WHAT YOU HAVE TO DO:
From the entries below, please gather each line containing the string "Firebase".
DATASET EXTRACT Start Marker
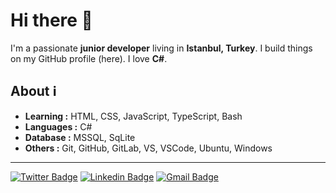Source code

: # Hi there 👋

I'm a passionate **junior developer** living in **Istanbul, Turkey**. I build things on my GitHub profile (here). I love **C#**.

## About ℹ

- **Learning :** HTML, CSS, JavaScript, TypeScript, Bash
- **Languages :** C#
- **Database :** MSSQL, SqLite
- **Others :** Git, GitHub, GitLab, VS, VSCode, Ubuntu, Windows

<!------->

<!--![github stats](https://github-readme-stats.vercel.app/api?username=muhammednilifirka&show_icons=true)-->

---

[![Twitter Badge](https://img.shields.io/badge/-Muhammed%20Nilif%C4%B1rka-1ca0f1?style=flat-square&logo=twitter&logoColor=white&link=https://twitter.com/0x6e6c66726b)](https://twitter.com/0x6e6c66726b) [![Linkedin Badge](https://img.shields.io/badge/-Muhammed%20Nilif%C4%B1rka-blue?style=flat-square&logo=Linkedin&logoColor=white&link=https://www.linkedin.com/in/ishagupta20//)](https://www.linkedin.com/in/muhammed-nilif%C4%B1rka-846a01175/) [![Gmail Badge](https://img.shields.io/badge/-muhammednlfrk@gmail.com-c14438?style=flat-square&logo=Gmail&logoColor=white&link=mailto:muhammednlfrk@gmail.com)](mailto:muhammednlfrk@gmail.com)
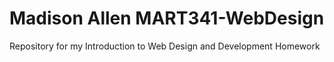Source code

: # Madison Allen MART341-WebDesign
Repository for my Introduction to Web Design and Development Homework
DATASET EXTRACT End Marker
DATASET EXTRACT Start Marker
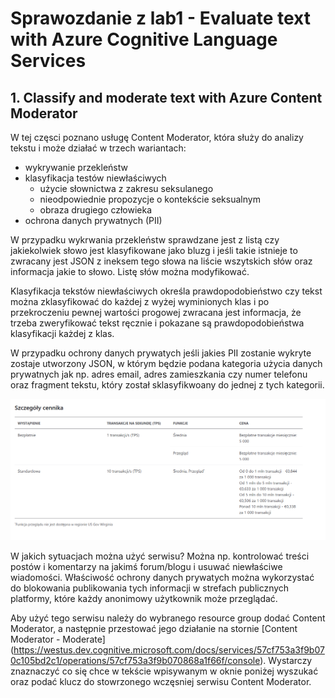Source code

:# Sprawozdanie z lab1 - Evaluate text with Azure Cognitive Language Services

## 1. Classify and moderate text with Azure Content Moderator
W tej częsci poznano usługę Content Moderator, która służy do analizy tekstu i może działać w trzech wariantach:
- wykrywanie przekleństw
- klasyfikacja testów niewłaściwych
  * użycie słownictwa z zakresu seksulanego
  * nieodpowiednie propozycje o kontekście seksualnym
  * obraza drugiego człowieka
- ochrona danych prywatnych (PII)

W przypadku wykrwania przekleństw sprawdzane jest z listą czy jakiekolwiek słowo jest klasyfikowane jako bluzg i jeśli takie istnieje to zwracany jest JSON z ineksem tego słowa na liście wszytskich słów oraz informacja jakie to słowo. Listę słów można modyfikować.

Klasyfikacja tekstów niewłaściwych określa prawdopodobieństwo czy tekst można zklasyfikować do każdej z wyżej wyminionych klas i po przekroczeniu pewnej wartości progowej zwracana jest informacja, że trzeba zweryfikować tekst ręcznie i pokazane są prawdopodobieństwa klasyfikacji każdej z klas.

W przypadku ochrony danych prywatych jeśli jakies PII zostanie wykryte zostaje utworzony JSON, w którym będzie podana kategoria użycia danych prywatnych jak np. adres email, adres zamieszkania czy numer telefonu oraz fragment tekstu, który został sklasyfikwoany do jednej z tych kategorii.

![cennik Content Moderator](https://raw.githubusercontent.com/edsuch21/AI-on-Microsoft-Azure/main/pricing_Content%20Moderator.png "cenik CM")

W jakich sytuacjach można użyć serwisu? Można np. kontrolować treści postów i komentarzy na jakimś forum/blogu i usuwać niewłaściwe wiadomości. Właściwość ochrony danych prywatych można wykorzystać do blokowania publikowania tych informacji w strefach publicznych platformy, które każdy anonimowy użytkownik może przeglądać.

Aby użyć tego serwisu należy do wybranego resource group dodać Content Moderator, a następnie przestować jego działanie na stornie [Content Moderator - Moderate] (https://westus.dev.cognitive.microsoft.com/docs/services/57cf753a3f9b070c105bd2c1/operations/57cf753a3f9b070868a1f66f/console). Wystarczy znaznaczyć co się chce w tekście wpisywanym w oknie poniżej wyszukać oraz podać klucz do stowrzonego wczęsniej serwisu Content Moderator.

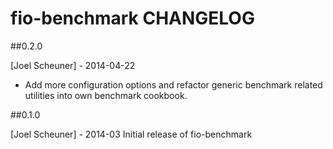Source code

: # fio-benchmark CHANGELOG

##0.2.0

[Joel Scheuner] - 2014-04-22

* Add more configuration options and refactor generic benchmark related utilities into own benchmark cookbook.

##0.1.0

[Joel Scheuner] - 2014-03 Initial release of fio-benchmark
DATASET EXTRACT End Marker
DATASET EXTRACT Start Marker
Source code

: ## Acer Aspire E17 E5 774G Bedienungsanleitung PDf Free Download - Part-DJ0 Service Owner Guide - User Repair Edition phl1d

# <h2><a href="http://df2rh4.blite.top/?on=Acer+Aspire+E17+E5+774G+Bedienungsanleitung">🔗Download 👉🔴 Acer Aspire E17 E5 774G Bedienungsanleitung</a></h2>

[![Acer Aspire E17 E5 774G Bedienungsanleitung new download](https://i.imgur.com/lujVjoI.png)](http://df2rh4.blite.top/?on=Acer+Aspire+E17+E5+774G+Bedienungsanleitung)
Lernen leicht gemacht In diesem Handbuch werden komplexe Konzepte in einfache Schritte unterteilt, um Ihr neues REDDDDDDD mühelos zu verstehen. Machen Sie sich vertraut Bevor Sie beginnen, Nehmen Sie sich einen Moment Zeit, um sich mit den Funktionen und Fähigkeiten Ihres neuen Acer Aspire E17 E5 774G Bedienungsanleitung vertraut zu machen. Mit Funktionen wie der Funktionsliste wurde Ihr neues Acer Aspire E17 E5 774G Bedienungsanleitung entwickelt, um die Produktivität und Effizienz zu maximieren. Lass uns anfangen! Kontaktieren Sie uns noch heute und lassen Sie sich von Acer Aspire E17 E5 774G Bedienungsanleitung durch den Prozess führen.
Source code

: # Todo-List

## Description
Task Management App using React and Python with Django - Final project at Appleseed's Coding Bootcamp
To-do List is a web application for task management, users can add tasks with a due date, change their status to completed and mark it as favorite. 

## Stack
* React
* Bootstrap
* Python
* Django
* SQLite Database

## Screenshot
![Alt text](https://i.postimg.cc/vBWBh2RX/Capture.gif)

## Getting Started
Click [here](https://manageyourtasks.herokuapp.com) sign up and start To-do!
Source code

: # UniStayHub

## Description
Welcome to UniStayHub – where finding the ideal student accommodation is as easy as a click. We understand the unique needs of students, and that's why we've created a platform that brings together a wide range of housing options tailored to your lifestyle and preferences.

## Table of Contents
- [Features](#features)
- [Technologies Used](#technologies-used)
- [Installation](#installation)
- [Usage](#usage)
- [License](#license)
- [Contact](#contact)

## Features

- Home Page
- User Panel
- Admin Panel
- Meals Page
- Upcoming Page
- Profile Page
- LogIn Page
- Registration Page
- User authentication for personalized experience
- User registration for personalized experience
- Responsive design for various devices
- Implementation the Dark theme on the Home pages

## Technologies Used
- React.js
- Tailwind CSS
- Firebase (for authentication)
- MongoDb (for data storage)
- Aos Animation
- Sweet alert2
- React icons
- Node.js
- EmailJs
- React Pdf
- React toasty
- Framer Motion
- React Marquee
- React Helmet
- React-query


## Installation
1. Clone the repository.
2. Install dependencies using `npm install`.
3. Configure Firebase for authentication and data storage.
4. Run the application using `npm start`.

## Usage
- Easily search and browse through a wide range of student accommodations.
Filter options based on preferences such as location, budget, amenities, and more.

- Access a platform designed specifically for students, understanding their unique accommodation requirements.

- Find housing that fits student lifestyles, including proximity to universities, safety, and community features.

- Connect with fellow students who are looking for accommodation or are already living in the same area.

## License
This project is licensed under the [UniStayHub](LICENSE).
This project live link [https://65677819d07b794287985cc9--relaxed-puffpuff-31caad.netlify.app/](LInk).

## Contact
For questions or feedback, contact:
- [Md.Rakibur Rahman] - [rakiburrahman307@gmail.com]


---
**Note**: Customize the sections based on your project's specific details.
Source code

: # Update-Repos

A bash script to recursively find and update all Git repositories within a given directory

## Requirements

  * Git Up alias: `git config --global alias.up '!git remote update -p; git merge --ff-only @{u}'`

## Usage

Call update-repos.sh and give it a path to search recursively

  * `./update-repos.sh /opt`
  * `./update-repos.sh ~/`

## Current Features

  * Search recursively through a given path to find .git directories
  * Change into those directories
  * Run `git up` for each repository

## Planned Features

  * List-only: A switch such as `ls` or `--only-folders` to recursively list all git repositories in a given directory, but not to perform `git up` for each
DATASET EXTRACT End Marker
EXERCISE RESULT:
- Firebase (for authentication)
3. Configure Firebase for authentication and data storage.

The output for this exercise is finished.